Generation of arc and back-arc magmas
Our conclusion that the amount of melting was correlated with the water content of the source was not unexpected (i.e., it is well-known that water will, like other incompatible elements, flux melting in the mantle), but our modelling presented the first quantitative evaluation of the relationship between the amount of water and the amount of melting in mantle peridotite (see figure). As shown in the figure, we concluded that this relationship is roughly linear, a result in agreement with MELTS calculations (the green curves). Note based on the MELTS calculations that the effect of water on melt production is strongly temperature dependent, and this suggested that quantification of this relationship for natural suites could provide a crude measure of mantle temperature in back-arc regions.
Following up on these studies of volatiles related to magmagenesis in the Marianas, we have been involved in a collaborative study with Terry Plank and Katherine Kelley extending this work to a larger number of arc and back-arc systems (e.g., the Mariana Trough, Sumisu Rift, Manus Basin, Lau Basin, East Scotia Ridge, and North Fiji Basin). Many of the samples included in this study are glassy melt inclusions in olivine phenocrysts, ensuring that the glasses preserve their volatile contents on eruption (see figure below).
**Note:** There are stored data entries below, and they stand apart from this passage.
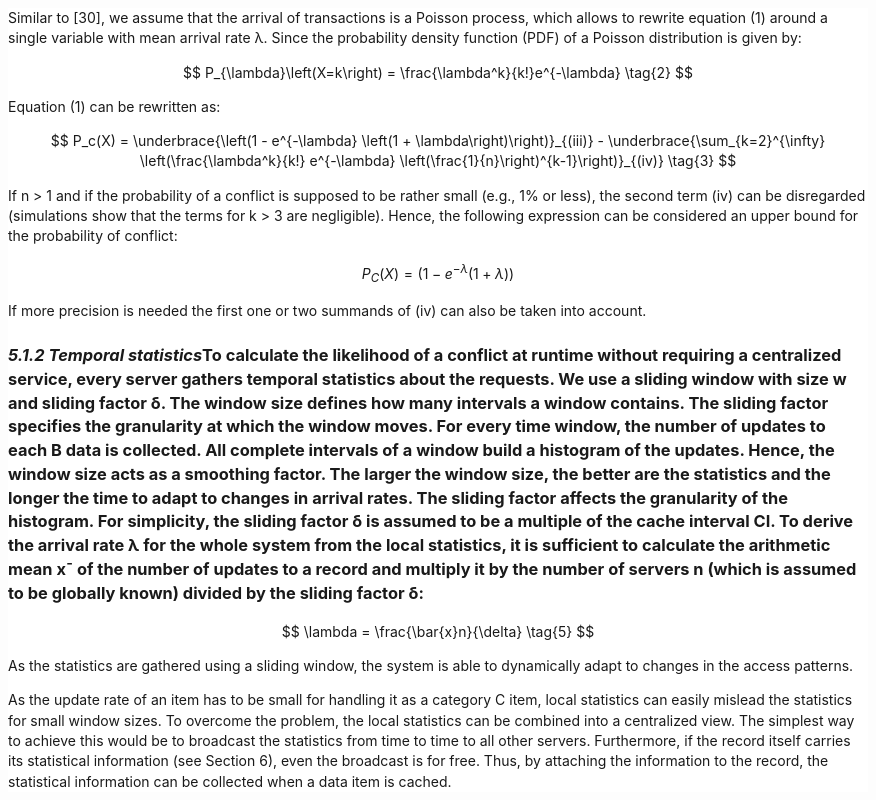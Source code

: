 Similar to [30], we assume that the arrival of transactions is a Poisson process, which allows to rewrite equation (1) around a single variable with mean arrival rate λ. Since the probability density function (PDF) of a Poisson distribution is given by:

$$
P_{\lambda}\left(X=k\right) = \frac{\lambda^k}{k!}e^{-\lambda} \tag{2}
$$

Equation (1) can be rewritten as:

$$
P_c(X) = \underbrace{\left(1 - e^{-\lambda} \left(1 + \lambda\right)\right)}_{(iii)} - \underbrace{\sum_{k=2}^{\infty} \left(\frac{\lambda^k}{k!} e^{-\lambda} \left(\frac{1}{n}\right)^{k-1}\right)}_{(iv)} \tag{3}
$$

If n > 1 and if the probability of a conflict is supposed to be rather small (e.g., 1% or less), the second term (iv) can be disregarded (simulations show that the terms for k > 3 are negligible). Hence, the following expression can be considered an upper bound for the probability of conflict:

$$
P_C(X) = \left(1 - e^{-\lambda} \left(1 + \lambda\right)\right) \tag{4}
$$

If more precision is needed the first one or two summands of (iv) can also be taken into account.

### *5.1.2 Temporal statistics*To calculate the likelihood of a conflict at runtime without requiring a centralized service, every server gathers temporal statistics about the requests. We use a sliding window with size w and sliding factor δ. The window size defines how many intervals a window contains. The sliding factor specifies the granularity at which the window moves. For every time window, the number of updates to each B data is collected. All complete intervals of a window build a histogram of the updates. Hence, the window size acts as a smoothing factor. The larger the window size, the better are the statistics and the longer the time to adapt to changes in arrival rates. The sliding factor affects the granularity of the histogram. For simplicity, the sliding factor δ is assumed to be a multiple of the cache interval CI. To derive the arrival rate λ for the whole system from the local statistics, it is sufficient to calculate the arithmetic mean x¯ of the number of updates to a record and multiply it by the number of servers n (which is assumed to be globally known) divided by the sliding factor δ:

$$
\lambda = \frac{\bar{x}n}{\delta} \tag{5}
$$

As the statistics are gathered using a sliding window, the system is able to dynamically adapt to changes in the access patterns.

As the update rate of an item has to be small for handling it as a category C item, local statistics can easily mislead the statistics for small window sizes. To overcome the problem, the local statistics can be combined into a centralized view. The simplest way to achieve this would be to broadcast the statistics from time to time to all other servers. Furthermore, if the record itself carries its statistical information (see Section 6), even the broadcast is for free. Thus, by attaching the information to the record, the statistical information can be collected when a data item is cached.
These studies have demonstrated that the relationship between water content of the source and degree of melting deduced for the Mariana trough is a general feature of back-arc basins (see figure), but that the slope of the water content vs. degree of melting relationship varies from one back-arc basin to another. However, as anticipated based on our earlier analysis, this slope is relatively simply related to mantle temperature (see figure).
In another study of arc volcanism, I have worked with John Eiler on oxygen-isotope ratios of phenocrysts in basalts and basaltic andesites from the Central American arc. As shown in the figure shown below, the oxygen-isotope ratios vary systematically with location, from a minimum δ18O olivine value of 4.6 (below the range typical of terrestrial basalts) in Nicaragua near the center of the arc, to a maximum δ18O olivine value of 5.7 (above the typical range) in Guatemala near the northwestern end of the arc. Moreover, these oxygen isotope variations correlate with major- and trace-element abundances and with Sr and Nd isotope compositions of host lavas, defining trends that suggest variations in δ18O reflect slab contributions to the mantle sources of these lavas. These trends can be explained by a model in which both a low-δ18O, water-rich component and a high-δ18O, water-poor component are extracted from the subducting Cocos slab and flux melting in the overlying mantle wedge. The first of these components dominates slab fluxes beneath the center of the arc and is the principal control on the extent of melting of the mantle wedge, which is highest in the center of the arc; the second component dominates slab fluxes beneath the northwestern margin of the arc; fluxes of both components are small or negligible beneath the southeastern margin of the arc. A key feature of this model is that it incorporates the relationship between water content of the source and degree of melting described above based on our studies of arc and back-arc basin lavas. We suggested that the low-δ18O component is a solute-rich aqueous fluid produced by dehydration of hydrothermally altered rocks deep within the Cocos slab (perhaps serpentinites produced in deep normal faults off-shore of Nicaragua), and that the high-δ18O component is a partial melt of subducted sediment on top of the plate.